DATA UNDER STUDY ::

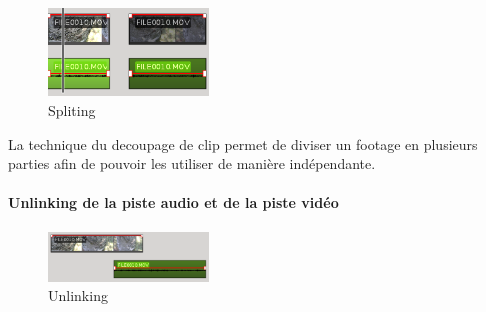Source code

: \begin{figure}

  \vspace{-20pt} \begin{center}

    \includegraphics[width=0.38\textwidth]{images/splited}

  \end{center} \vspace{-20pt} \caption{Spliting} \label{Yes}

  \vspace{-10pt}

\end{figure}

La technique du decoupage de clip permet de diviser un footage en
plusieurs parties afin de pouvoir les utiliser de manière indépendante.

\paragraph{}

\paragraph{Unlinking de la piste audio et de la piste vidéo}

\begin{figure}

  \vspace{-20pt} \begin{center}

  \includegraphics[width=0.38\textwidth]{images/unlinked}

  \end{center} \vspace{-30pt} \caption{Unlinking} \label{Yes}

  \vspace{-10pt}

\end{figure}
==
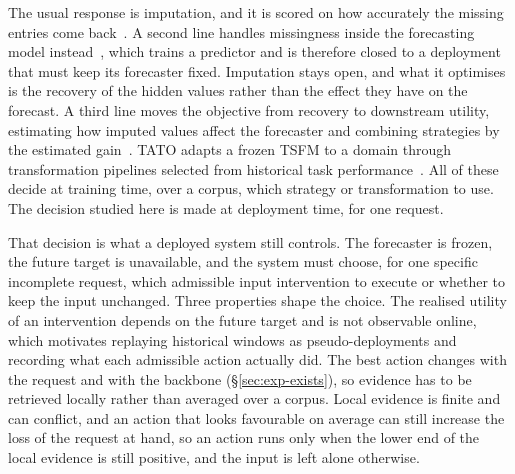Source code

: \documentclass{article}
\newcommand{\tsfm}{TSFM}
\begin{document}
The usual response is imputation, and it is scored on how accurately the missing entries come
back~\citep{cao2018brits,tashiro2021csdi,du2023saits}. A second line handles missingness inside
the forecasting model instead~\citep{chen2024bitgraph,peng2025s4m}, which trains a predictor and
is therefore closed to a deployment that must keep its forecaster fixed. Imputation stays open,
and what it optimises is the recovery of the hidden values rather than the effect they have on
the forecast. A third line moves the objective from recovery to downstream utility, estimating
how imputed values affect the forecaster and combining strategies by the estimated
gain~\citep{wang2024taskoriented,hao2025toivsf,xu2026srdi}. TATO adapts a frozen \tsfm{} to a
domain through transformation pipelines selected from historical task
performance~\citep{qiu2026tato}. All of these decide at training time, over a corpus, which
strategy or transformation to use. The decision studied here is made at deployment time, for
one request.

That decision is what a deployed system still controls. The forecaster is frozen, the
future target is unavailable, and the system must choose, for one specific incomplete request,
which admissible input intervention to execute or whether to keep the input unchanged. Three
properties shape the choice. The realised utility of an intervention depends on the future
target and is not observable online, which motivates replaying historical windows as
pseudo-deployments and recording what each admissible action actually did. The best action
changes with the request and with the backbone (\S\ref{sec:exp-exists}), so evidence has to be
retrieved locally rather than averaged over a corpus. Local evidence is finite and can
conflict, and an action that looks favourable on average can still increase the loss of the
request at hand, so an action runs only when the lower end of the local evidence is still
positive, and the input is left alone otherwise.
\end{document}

TASK ITEM ::
Check each line above for the word "keep" and copy every line that has it.

FINISHED EXERCISE ::
is therefore closed to a deployment that must keep its forecaster fixed. Imputation stays open,
which admissible input intervention to execute or whether to keep the input unchanged. Three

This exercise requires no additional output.